▸ **Problem details**: Skip every image and restate the data word for word.

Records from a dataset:
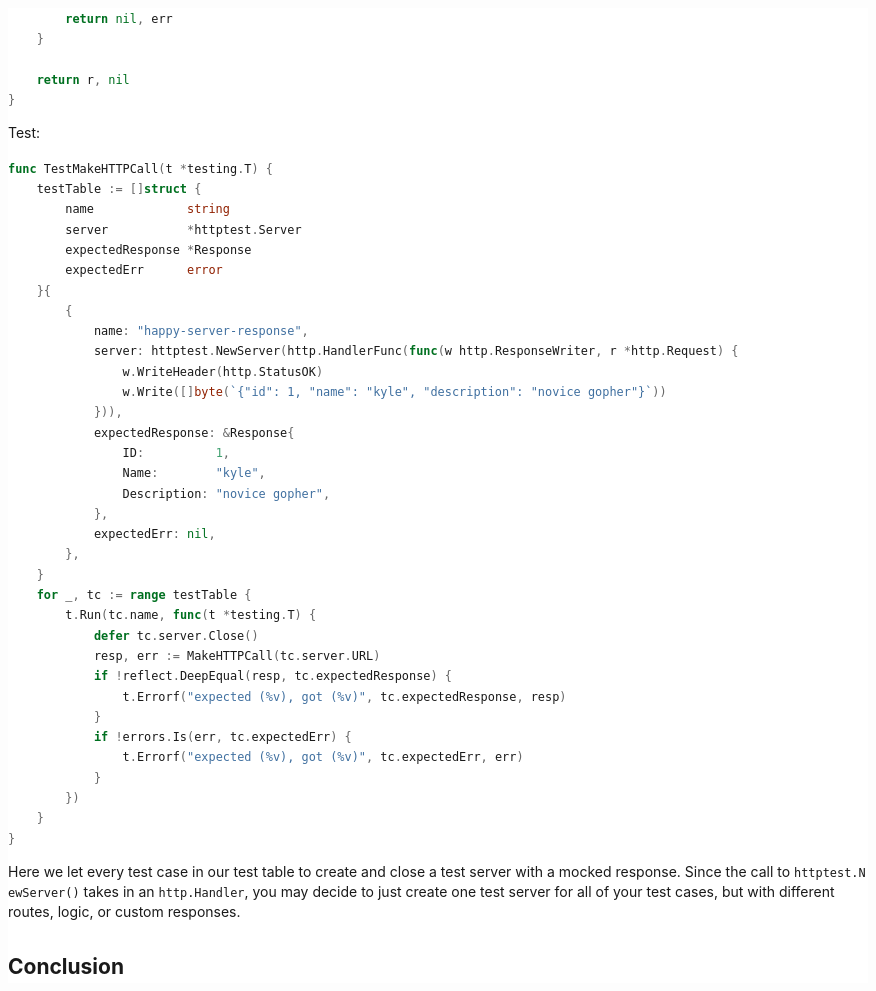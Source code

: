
 ```go
        return nil, err
    }

    return r, nil
}
```

Test:

```go
func TestMakeHTTPCall(t *testing.T) {
    testTable := []struct {
        name             string
        server           *httptest.Server
        expectedResponse *Response
        expectedErr      error
    }{
        {
            name: "happy-server-response",
            server: httptest.NewServer(http.HandlerFunc(func(w http.ResponseWriter, r *http.Request) {
                w.WriteHeader(http.StatusOK)
                w.Write([]byte(`{"id": 1, "name": "kyle", "description": "novice gopher"}`))
            })),
            expectedResponse: &Response{
                ID:          1,
                Name:        "kyle",
                Description: "novice gopher",
            },
            expectedErr: nil,
        },
    }
    for _, tc := range testTable {
        t.Run(tc.name, func(t *testing.T) {
            defer tc.server.Close()
            resp, err := MakeHTTPCall(tc.server.URL)
            if !reflect.DeepEqual(resp, tc.expectedResponse) {
                t.Errorf("expected (%v), got (%v)", tc.expectedResponse, resp)
            }
            if !errors.Is(err, tc.expectedErr) {
                t.Errorf("expected (%v), got (%v)", tc.expectedErr, err)
            }
        })
    }
}
```

Here we let every test case in our test table to create and close a test server with a mocked response. Since the call to `httptest.NewServer()` takes in an `http.Handler`, you may decide to just create one test server for all of your test cases, but with different routes, logic, or custom responses.

## Conclusion
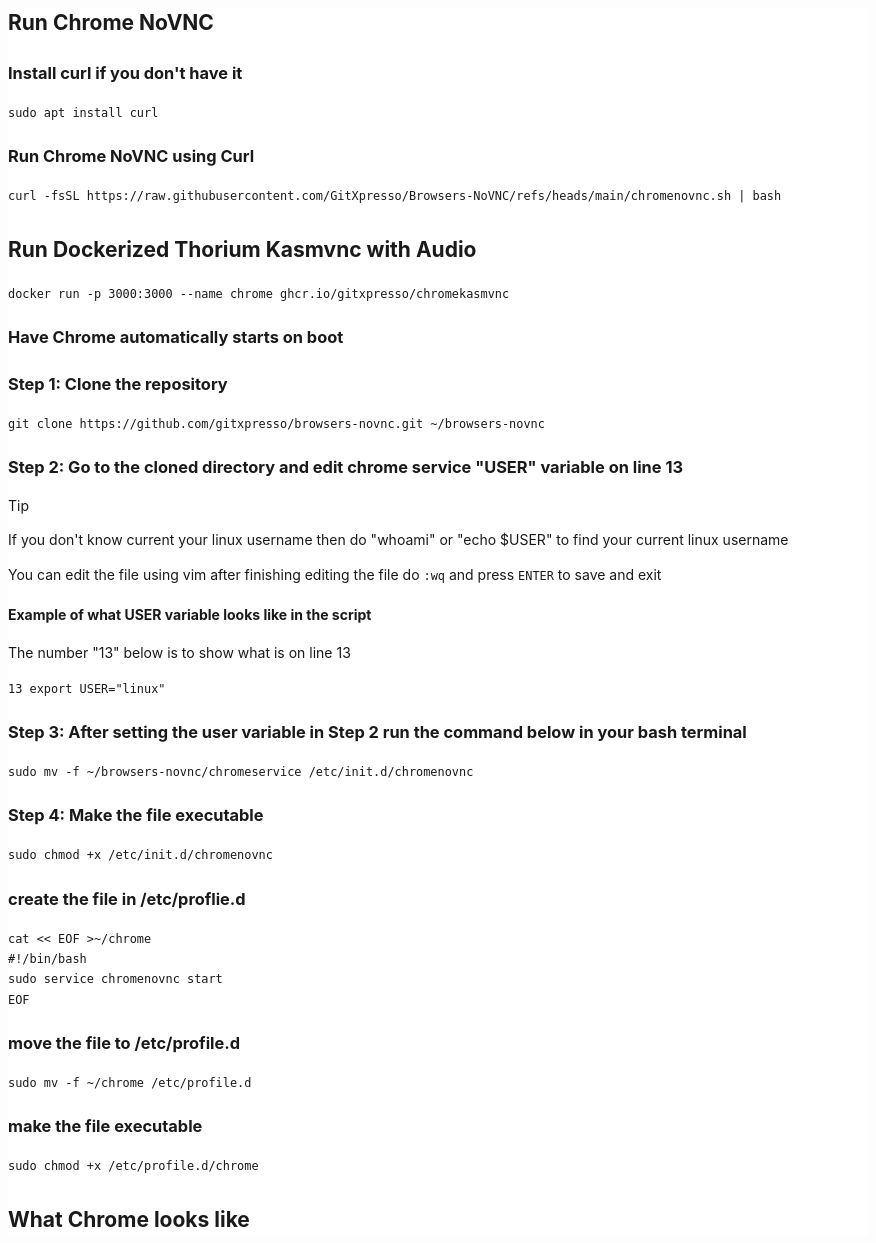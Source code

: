 ## Run Chrome NoVNC
### Install curl if you don't have it
``` 
sudo apt install curl
```
### Run Chrome NoVNC using Curl
```
curl -fsSL https://raw.githubusercontent.com/GitXpresso/Browsers-NoVNC/refs/heads/main/chromenovnc.sh | bash
```
## Run Dockerized Thorium Kasmvnc with Audio
```
docker run -p 3000:3000 --name chrome ghcr.io/gitxpresso/chromekasmvnc           
```
### Have Chrome automatically starts on boot
### Step 1: Clone the repository
```
git clone https://github.com/gitxpresso/browsers-novnc.git ~/browsers-novnc
```
### Step 2: Go to the cloned directory and edit chrome service "USER" variable on line 13
> [!TIP]
> If you don't know current your linux username then do "whoami" or "echo $USER" to find your current linux username
> 
> You can edit the file using vim after finishing editing the file do `:wq` and press `ENTER` to save and exit
#### Example of what USER variable looks like in the script
The number "13" below is to show what is on line 13
```
13 export USER="linux"
```
### Step 3: After setting the user variable in Step 2 run the command below in your bash terminal
```
sudo mv -f ~/browsers-novnc/chromeservice /etc/init.d/chromenovnc
```
### Step 4: Make the file executable
```
sudo chmod +x /etc/init.d/chromenovnc
```
### create the file in /etc/proflie.d
```
cat << EOF >~/chrome
#!/bin/bash
sudo service chromenovnc start
EOF
```
### move the file to /etc/profile.d
```
sudo mv -f ~/chrome /etc/profile.d
```
### make the file executable
```
sudo chmod +x /etc/profile.d/chrome
```
## What Chrome looks like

▸ **The completed task**:
Source code

:
 ```go
        return nil, err
    }

    return r, nil
}
```

Test:

```go
func TestMakeHTTPCall(t *testing.T) {
    testTable := []struct {
        name             string
        server           *httptest.Server
        expectedResponse *Response
        expectedErr      error
    }{
        {
            name: "happy-server-response",
            server: httptest.NewServer(http.HandlerFunc(func(w http.ResponseWriter, r *http.Request) {
                w.WriteHeader(http.StatusOK)
                w.Write([]byte(`{"id": 1, "name": "kyle", "description": "novice gopher"}`))
            })),
            expectedResponse: &Response{
                ID:          1,
                Name:        "kyle",
                Description: "novice gopher",
            },
            expectedErr: nil,
        },
    }
    for _, tc := range testTable {
        t.Run(tc.name, func(t *testing.T) {
            defer tc.server.Close()
            resp, err := MakeHTTPCall(tc.server.URL)
            if !reflect.DeepEqual(resp, tc.expectedResponse) {
                t.Errorf("expected (%v), got (%v)", tc.expectedResponse, resp)
            }
            if !errors.Is(err, tc.expectedErr) {
                t.Errorf("expected (%v), got (%v)", tc.expectedErr, err)
            }
        })
    }
}
```

Here we let every test case in our test table to create and close a test server with a mocked response. Since the call to `httptest.NewServer()` takes in an `http.Handler`, you may decide to just create one test server for all of your test cases, but with different routes, logic, or custom responses.

## Conclusion
Source code

: ## Run Chrome NoVNC
### Install curl if you don't have it
``` 
sudo apt install curl
```
### Run Chrome NoVNC using Curl
```
curl -fsSL https://raw.githubusercontent.com/GitXpresso/Browsers-NoVNC/refs/heads/main/chromenovnc.sh | bash
```
## Run Dockerized Thorium Kasmvnc with Audio
```
docker run -p 3000:3000 --name chrome ghcr.io/gitxpresso/chromekasmvnc           
```
### Have Chrome automatically starts on boot
### Step 1: Clone the repository
```
git clone https://github.com/gitxpresso/browsers-novnc.git ~/browsers-novnc
```
### Step 2: Go to the cloned directory and edit chrome service "USER" variable on line 13
> [!TIP]
> If you don't know current your linux username then do "whoami" or "echo $USER" to find your current linux username
> 
> You can edit the file using vim after finishing editing the file do `:wq` and press `ENTER` to save and exit
#### Example of what USER variable looks like in the script
The number "13" below is to show what is on line 13
```
13 export USER="linux"
```
### Step 3: After setting the user variable in Step 2 run the command below in your bash terminal
```
sudo mv -f ~/browsers-novnc/chromeservice /etc/init.d/chromenovnc
```
### Step 4: Make the file executable
```
sudo chmod +x /etc/init.d/chromenovnc
```
### create the file in /etc/proflie.d
```
cat << EOF >~/chrome
#!/bin/bash
sudo service chromenovnc start
EOF
```
### move the file to /etc/profile.d
```
sudo mv -f ~/chrome /etc/profile.d
```
### make the file executable
```
sudo chmod +x /etc/profile.d/chrome
```
## What Chrome looks like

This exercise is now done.